At 4:04 p.m., she gave birth to an auburn-haired, blue-eyed son.

"I can't wait to get home," Brown said Monday from her hospital room. "I think family members are trying to get things for us -- like baby clothes and a crib and a changing table."

Stealth moms

So-called "stealth moms" like Brown are more common than you might think. Bloomington obstetrician/gynecologist Lillette Wood, who works for IU Health Southern Physicians Women's Health, said during her 25 years of practice she has delivered eight babies to women who had no idea they were pregnant until shortly before delivering.

"In some cases, there may have been a bit of denial at play, but I honestly believe they did not know they were pregnant," she said. "Most of them presented to the student health center or hospital ER complaining of pain and thinking it was a bladder infection or severe constipation."

Wood said none of the eight women was obese.

"They ranged in age from a 16-year-old who was playing softball with horrible cramps just before coming to the hospital, and the oldest was 38," she said. "None of them had any learning impairments."

Wood said after the women delivered their babies, they said such things as, "I wondered why I was eating so healthfully and still gaining weight," or "Now I know why I was having those incredible rumblings in my stomach."

In recent years, two other local stealth moms have gone public. In the spring of 2009, 23-year-old Shana Hupp was sitting on the toilet, feeling ill. Moments later, the Bloomington woman gave birth to a 7-pound, 3-ounce boy, who slid out of her uterus into the toilet bowl.

Two weeks earlier Hupp had watched a popular TLC show called "I Didn't Know I Was Pregnant" featuring moms who didn't realize they were pregnant until they gave birth.

"I remember thinking to myself, 'How in the world can a woman not realize she's pregnant?'" Hupp said at the time. "Now I'm one of those women."

Hupp said she and her boyfriend named the baby Jexsen, rejecting Hupp's aunt's playful suggestion that they name him "Johnny."

"I hadn't had my period for a very long time because of the type of birth control I was using, so that was not a clue," she said in 2009. "I had gained about 20 pounds over the past 10 months, but I'd gained it all over -- not just in my belly. I thought I had just been eating too much junk food."
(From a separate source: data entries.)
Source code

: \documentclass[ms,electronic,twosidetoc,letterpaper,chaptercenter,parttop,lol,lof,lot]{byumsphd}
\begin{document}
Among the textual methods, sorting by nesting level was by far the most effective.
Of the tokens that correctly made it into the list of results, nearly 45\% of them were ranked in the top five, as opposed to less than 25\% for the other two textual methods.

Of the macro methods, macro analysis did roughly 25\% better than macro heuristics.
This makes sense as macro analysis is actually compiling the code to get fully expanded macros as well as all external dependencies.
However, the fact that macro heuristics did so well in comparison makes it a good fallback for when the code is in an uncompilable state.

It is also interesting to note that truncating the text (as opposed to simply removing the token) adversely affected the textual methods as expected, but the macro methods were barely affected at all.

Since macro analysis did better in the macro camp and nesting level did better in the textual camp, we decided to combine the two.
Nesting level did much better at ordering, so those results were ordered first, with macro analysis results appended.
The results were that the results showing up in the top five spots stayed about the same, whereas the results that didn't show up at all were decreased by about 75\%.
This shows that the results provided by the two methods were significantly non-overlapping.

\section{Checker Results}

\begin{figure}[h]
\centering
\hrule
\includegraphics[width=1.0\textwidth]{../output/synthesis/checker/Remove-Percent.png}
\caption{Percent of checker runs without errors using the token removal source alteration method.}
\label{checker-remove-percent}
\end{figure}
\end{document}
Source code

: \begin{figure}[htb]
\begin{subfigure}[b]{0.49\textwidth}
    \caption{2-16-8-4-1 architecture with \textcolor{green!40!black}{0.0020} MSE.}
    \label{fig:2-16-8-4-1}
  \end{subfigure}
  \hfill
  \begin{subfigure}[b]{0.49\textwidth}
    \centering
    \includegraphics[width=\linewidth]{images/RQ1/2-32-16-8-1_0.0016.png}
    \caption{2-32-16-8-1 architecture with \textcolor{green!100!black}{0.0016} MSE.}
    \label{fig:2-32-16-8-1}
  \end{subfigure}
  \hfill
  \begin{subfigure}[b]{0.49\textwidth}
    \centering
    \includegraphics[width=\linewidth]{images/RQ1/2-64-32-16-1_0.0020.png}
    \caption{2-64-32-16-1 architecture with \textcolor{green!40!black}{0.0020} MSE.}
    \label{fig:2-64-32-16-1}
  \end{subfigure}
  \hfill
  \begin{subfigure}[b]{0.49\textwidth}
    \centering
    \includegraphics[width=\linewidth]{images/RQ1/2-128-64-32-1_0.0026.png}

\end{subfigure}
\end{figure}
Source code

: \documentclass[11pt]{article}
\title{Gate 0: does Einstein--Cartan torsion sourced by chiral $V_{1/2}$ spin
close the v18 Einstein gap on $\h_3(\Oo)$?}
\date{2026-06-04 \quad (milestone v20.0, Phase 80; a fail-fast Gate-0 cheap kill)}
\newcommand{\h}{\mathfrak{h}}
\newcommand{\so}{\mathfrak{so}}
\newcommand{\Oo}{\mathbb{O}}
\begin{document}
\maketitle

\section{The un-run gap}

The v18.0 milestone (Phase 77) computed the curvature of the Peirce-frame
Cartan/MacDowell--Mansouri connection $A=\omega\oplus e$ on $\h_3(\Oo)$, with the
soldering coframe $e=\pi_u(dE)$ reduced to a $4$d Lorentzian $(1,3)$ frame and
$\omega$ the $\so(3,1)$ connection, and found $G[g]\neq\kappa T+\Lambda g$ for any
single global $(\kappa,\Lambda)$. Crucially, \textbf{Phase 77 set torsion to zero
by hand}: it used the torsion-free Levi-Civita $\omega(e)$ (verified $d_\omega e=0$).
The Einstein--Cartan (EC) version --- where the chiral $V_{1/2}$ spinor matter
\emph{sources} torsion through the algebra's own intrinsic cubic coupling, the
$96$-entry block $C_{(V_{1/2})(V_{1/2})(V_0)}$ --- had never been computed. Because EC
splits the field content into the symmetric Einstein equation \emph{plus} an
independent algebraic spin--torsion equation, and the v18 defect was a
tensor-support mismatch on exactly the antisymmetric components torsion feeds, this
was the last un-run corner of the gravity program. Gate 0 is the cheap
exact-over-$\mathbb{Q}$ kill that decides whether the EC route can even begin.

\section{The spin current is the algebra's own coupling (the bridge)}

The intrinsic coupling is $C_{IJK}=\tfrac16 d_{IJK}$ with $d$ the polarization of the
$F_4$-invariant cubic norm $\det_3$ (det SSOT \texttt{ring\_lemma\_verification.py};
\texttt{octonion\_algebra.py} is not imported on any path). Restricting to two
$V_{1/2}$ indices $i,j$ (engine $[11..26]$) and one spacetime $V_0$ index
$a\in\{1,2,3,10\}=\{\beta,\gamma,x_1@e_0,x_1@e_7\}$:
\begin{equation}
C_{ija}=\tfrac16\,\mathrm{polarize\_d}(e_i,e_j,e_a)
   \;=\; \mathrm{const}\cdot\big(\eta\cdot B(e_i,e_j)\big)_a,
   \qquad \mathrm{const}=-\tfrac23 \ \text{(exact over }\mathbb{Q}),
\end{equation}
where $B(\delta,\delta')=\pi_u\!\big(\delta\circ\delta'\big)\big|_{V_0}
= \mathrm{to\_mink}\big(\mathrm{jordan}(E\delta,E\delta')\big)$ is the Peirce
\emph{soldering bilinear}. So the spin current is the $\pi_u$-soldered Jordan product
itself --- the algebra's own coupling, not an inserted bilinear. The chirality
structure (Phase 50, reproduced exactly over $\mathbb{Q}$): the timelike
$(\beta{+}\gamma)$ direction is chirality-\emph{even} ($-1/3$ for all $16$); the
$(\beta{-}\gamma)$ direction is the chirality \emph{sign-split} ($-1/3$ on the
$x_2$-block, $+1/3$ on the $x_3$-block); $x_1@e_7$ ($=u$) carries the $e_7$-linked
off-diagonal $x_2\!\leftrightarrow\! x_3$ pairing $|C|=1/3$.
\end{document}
Hupp said she never experienced morning sickness; and unlike many expectant moms, she never felt Jexsen moving inside her womb.

"I know it's hard for people to understand, but I really had no idea," she said.
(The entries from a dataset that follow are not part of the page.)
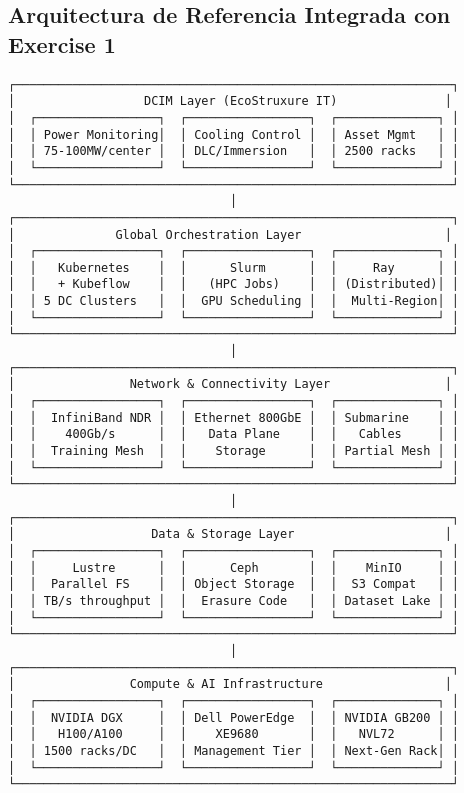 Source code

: \documentclass[12pt,a4paper]{article}
\begin{document}
\subsection{Arquitectura de Referencia Integrada con Exercise 1}

\begin{verbatim}
┌─────────────────────────────────────────────────────────────┐
│                  DCIM Layer (EcoStruxure IT)               │
│  ┌─────────────────┐  ┌─────────────────┐  ┌──────────────┐ │
│  │ Power Monitoring│  │ Cooling Control │  │ Asset Mgmt   │ │
│  │ 75-100MW/center │  │ DLC/Immersion   │  │ 2500 racks   │ │
│  └─────────────────┘  └─────────────────┘  └──────────────┘ │
└─────────────────────────────────────────────────────────────┘
                               │
┌─────────────────────────────────────────────────────────────┐
│              Global Orchestration Layer                    │
│  ┌─────────────────┐  ┌─────────────────┐  ┌──────────────┐ │
│  │   Kubernetes    │  │      Slurm      │  │     Ray      │ │
│  │   + Kubeflow    │  │   (HPC Jobs)    │  │ (Distributed)│ │
│  │ 5 DC Clusters   │  │  GPU Scheduling │  │  Multi-Region│ │
│  └─────────────────┘  └─────────────────┘  └──────────────┘ │
└─────────────────────────────────────────────────────────────┘
                               │
┌─────────────────────────────────────────────────────────────┐
│                Network & Connectivity Layer                │
│  ┌─────────────────┐  ┌─────────────────┐  ┌──────────────┐ │
│  │  InfiniBand NDR │  │ Ethernet 800GbE │  │ Submarine    │ │
│  │    400Gb/s      │  │   Data Plane    │  │   Cables     │ │
│  │  Training Mesh  │  │    Storage      │  │ Partial Mesh │ │
│  └─────────────────┘  └─────────────────┘  └──────────────┘ │
└─────────────────────────────────────────────────────────────┘
                               │
┌─────────────────────────────────────────────────────────────┐
│                   Data & Storage Layer                     │
│  ┌─────────────────┐  ┌─────────────────┐  ┌──────────────┐ │
│  │     Lustre      │  │      Ceph       │  │    MinIO     │ │
│  │  Parallel FS    │  │ Object Storage  │  │  S3 Compat   │ │
│  │ TB/s throughput │  │  Erasure Code   │  │ Dataset Lake │ │
│  └─────────────────┘  └─────────────────┘  └──────────────┘ │
└─────────────────────────────────────────────────────────────┘
                               │
┌─────────────────────────────────────────────────────────────┐
│                Compute & AI Infrastructure                 │
│  ┌─────────────────┐  ┌─────────────────┐  ┌──────────────┐ │
│  │  NVIDIA DGX     │  │ Dell PowerEdge  │  │ NVIDIA GB200 │ │
│  │   H100/A100     │  │    XE9680       │  │   NVL72      │ │
│  │ 1500 racks/DC   │  │ Management Tier │  │ Next-Gen Rack│ │
│  └─────────────────┘  └─────────────────┘  └──────────────┘ │
└─────────────────────────────────────────────────────────────┘
\end{verbatim}
\end{document}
More recently, in February 2013, Mitchell librarian Jamie Jones went to the hospital with knifing pains in her abdomen. According to reporter Carol Johnson of the Bedford Times-Mail, when the doctor told Jones she was in labor, Jones said, "No, I'm not."

"Yes, you are," the doctor insisted.

Hours later she delivered a 7-pound, 3-ounce boy named Logan Matthew Pelfrey at IU Health Bloomington Hospital.

"I didn't gain any weight, but I couldn't lose any weight either," she told the Times-Mail, describing her pregnancy. "My boyfriend and I decided we were going to lose weight together, and I was getting frustrated because I couldn't lose any weight."

Jones said she felt no movement in her womb throughout her pregnancy.

"I didn't feel him move much," she said. "And when I did, I thought it was gas."